Partygänger: "Wild at Heart" - Punkrockladen mit Herz

Alle wollen gerade Wärme. Ob draußen oder drinnen. Das Wild at Heart ist so ein Ort. Hier hatten die Barfrauen schon tätowierte Unterarme, als sich die Mädchen noch asiatische Schriftzeichen auf die Fesseln ritzen ließen.

Ein dunkler Schlauch ohne Fenster mit rotbraun tapezierten Wänden, die so über und über mit Aufklebern und Konzertplakaten zugekleistert sind, als würde hier schon seit Jahrzehnten das Bier über die Theke gereicht.
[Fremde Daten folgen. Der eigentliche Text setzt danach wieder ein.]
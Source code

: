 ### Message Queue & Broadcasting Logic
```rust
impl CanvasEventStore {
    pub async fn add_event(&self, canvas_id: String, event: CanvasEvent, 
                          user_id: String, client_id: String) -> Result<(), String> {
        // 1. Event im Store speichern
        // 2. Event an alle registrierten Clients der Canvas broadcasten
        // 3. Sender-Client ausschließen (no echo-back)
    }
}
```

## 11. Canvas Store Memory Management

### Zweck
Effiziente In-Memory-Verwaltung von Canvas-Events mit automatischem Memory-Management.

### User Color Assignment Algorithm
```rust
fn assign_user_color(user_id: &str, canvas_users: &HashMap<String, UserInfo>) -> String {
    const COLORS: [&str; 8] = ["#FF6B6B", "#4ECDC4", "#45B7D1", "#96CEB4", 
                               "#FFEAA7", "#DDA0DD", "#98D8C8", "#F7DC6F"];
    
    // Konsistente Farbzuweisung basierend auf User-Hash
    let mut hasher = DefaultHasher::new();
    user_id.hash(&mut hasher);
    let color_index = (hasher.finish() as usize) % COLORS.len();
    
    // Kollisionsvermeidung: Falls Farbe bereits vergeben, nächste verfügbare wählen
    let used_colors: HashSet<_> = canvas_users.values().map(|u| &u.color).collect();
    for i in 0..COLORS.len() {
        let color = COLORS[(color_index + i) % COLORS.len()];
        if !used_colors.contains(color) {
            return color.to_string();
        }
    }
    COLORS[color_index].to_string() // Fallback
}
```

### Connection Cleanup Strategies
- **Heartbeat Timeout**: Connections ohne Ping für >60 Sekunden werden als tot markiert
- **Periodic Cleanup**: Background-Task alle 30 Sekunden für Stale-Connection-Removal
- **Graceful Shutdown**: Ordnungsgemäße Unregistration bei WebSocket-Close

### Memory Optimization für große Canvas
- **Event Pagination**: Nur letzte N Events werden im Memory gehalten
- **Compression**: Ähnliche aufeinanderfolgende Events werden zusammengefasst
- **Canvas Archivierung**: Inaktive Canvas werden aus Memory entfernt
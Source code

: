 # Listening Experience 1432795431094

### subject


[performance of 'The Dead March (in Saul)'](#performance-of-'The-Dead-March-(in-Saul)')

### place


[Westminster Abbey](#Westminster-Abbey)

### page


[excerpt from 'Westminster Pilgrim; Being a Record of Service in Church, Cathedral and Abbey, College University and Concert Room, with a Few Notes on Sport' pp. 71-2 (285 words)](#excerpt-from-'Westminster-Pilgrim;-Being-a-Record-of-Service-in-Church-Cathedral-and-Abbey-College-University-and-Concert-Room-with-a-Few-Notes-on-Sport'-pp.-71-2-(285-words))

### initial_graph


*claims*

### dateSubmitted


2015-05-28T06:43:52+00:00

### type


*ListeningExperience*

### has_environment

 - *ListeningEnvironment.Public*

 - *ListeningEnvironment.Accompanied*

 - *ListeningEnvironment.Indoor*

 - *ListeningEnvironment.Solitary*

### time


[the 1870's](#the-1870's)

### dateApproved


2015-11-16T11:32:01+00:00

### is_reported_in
So lange ist das gar nicht her. Seit 1995 gibt es den Club am Ende der Wiener Straße gleich beim Görlitzer Park. Vorher war hier ein Independent-Kino, das Fsk, das dann auf der Suche nach größeren Räumen an den Oranienplatz zog. Jetzt spielen hier jedes Wochenende Punk- und Rock’n’Roll-Bands auf der kleinen Bühne, dass einem die Ohren wegfliegen.

„Gute Konzerte müssen so laut sein, dass es gerade noch körperlich ertragbar ist“, sagt Lea, eine der drei Inhaber. Mit ihrem Mann und einem Freund (alle 44, Kreuzberger und schon seit Ewigkeiten in der Gastro- und Musikszene) kümmerten sie sich als Erstes um den Schallschutz. In den Keller kam ein Tonstudio für Live-Mitschnitte. Die Tische schraubten sie an die Wände. Regel zwei für einen Punkrockladen: Alles festnageln. Die Leute wollen schließlich auf die Tische klettern.

Heute klettert keiner. Es ist noch früh am Abend, das Osterwochenende ist vorbei, die Touristen sind weg und die Berliner ermattet von ihren Familienausflügen. Eben erst hat die Barfrau das grelle Putzlicht ausgeschaltet. Ihre Tochter kommt mit ihrem Freund auf ein Bier vorbei. Von nebenan bringt einer einen Teller Crêpes mit Erdbeeren.

Reich werden können wir hier nicht. Aber von zehn Stachelpunks könne man schließlich auch nicht leben, sagt Lea. Aber das müssen sie auch nicht mehr. Seit ein paar Jahren gilt nicht mehr nur der Berliner Osten als toll, sondern auch Kreuzberg ist wieder in Ordnung. Weil es so schön rockig geblieben ist.

Und so drängen sich die unterschiedlichsten Leute bis zum Bühnenrand. Englische Rocktouristen mischen sich mit alten Stammgästen und neuen Galeristen, die hier ihre Champagnerpartys schmeißen. Japanische Musiker und Teenager aus Brandenburg fotografieren sich gegenseitig vor dem Tresen. Und auch die Bands müssen sich nach den Konzerten erst einmal durch den ganzen Raum quetschen, um an die Backstage-Tür vorne neben dem Eingang zu gelangen.

Extrawürste gibt es nicht. Dafür das Bier in Sekundenschnelle. Neulich waren die Sportfreunde Stiller für ein Fotoshooting hier. Sie wollten noch einmal an die Orte zurückkehren, an denen sie groß geworden sind. Lea konnte sich gar nicht mehr so richtig an sie erinnern. Aber süß fand sie das trotzdem.

Wild at Heart, Wiener Straße 20, täglich ab 20 Uhr, Freitag, 17.4., spielt die amerikanische Punk-Band „The Lustkillers“.